Le 8 décembre 2006, le Conseil fédéral a publié son message concernant la révision partielle de la norme pénale sur le délit d’initié (“Message concernant la modification du code pénal suisse (abrogation de l’art. 161 du (sic !) ch. 3 CP)”, version provisoire non datée).
La modification proposée consiste à supprimer le chiffre 3 de l’article 161 CP, réprimant l’exploitation de la connaissance de faits confidentiels (délit d’initié). Il s’agit de la clause qui, dans le texte légal actuel, limite le champ d’application de la norme à des faits d’extrême importance dans la vie de la société, soit “l’émission imminente de nouveaux droits de participation, un regroupement d’entreprises ou tout fait analogue d’importance comparable”. Cette clause empêche les autorités pénales suisses de poursuivre l’auteur et d’accorder l’entraide dans les cas d’abus manifestes commis par des initiés exploitant, par exemple, la connaissance d’informations privilégiées concernant des variations importantes dans la profitabilité de l’entreprise.
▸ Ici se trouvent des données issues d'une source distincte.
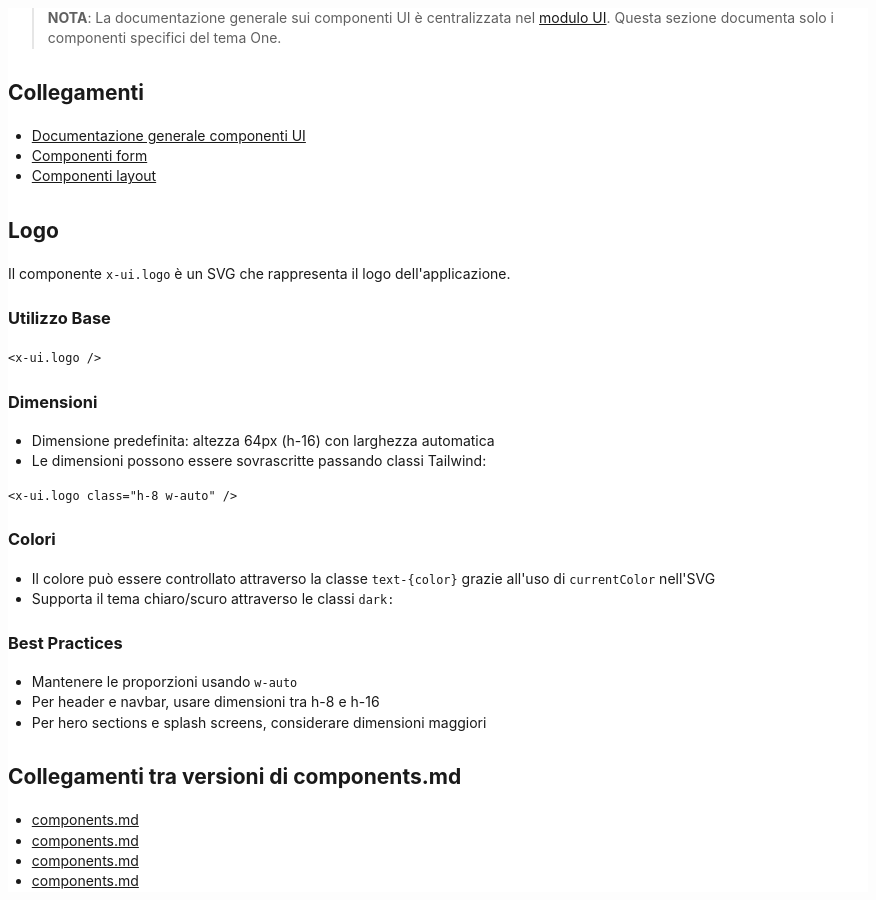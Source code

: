 > **NOTA**: La documentazione generale sui componenti UI è centralizzata nel [modulo UI](../../../Modules/UI/docs/components.md). Questa sezione documenta solo i componenti specifici del tema One.

## Collegamenti

- [Documentazione generale componenti UI](../../../Modules/UI/docs/components.md)
- [Componenti form](../../../Modules/UI/docs/form-components.md)
- [Componenti layout](../../../Modules/UI/docs/layout-components.md)

## Logo

Il componente `x-ui.logo` è un SVG che rappresenta il logo dell'applicazione. 

### Utilizzo Base
```blade
<x-ui.logo />
```

### Dimensioni
- Dimensione predefinita: altezza 64px (h-16) con larghezza automatica
- Le dimensioni possono essere sovrascritte passando classi Tailwind:
```blade
<x-ui.logo class="h-8 w-auto" />
```

### Colori
- Il colore può essere controllato attraverso la classe `text-{color}` grazie all'uso di `currentColor` nell'SVG
- Supporta il tema chiaro/scuro attraverso le classi `dark:`

### Best Practices
- Mantenere le proporzioni usando `w-auto`
- Per header e navbar, usare dimensioni tra h-8 e h-16
- Per hero sections e splash screens, considerare dimensioni maggiori

## Collegamenti tra versioni di components.md
* [components.md](laravel/Modules/UI/docs/components.md)
* [components.md](laravel/Modules/UI/docs/themes/components.md)
* [components.md](laravel/Modules/Cms/docs/components.md)
* [components.md](laravel/Themes/One/docs/components.md)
D’après le communiqué du Conseil fédéral, “la suppression proposée étend l’interdiction d’exploiter la connaissance de faits confidentiels à tous les faits susceptibles d’influencer les cours boursiers”. Cela ne va pas de soi, puisque le chiffre 1er al. 4 de l’art. 161 CP définit l’information d’initié comme un “fait confidentiel dont il est prévisible que la divulgation exerce une influence notable sur le cours [de titres] négociés en bourse ou avant bourse suisse”. La variation de cours doit donc être non seulement “prévisible” mais aussi “notable”.
Il n’est pas inutile de rappeler, à cet égard, que le chiffre 3 de l’art. 161 CP n’a pas été proposé par le Conseil fédéral dans son projet de 1986 mais introduit lors des débats parlementaires, afin de préciser le champ d’application d’une infraction très contestée à l’époque. Le résultat dépasse les attentes, puisque cette clause constitue une des difficultés qui expliquent que l’infraction n’ait pratiquement jamais été retenue par les tribunaux pénaux suisses et qu’elle se soit même révélée insuffisante en matière d’entraide. Le Tribunal fédéral a adopté, en effet, une application particulièrement restrictive du chiffre 3, en jugeant, notamment, que la diminution du rendement net d’une société pour un seul trimestre n’est pas un fait analogue d’importance comparable aux deux hypothèses expressément visées à l’art. 161 ch. 3 CP (ATF 118 Ib 547). Dans le cas d’espèce, la publication subséquente du résultat avait entraîné une chute de 20 % du cours du titre, variation prévisible et qui a été qualifiée de “notable”. Refusant l’entraide dans le cas d’espèce au nom du principe de la légalité, le Tribunal fédéral a néanmoins concédé que ce résultat n’était pas satisfaisant ; toutefois, estimait-il, l’intervention du législateur était nécessaire pour faire sauter le verrou du chiffre 3.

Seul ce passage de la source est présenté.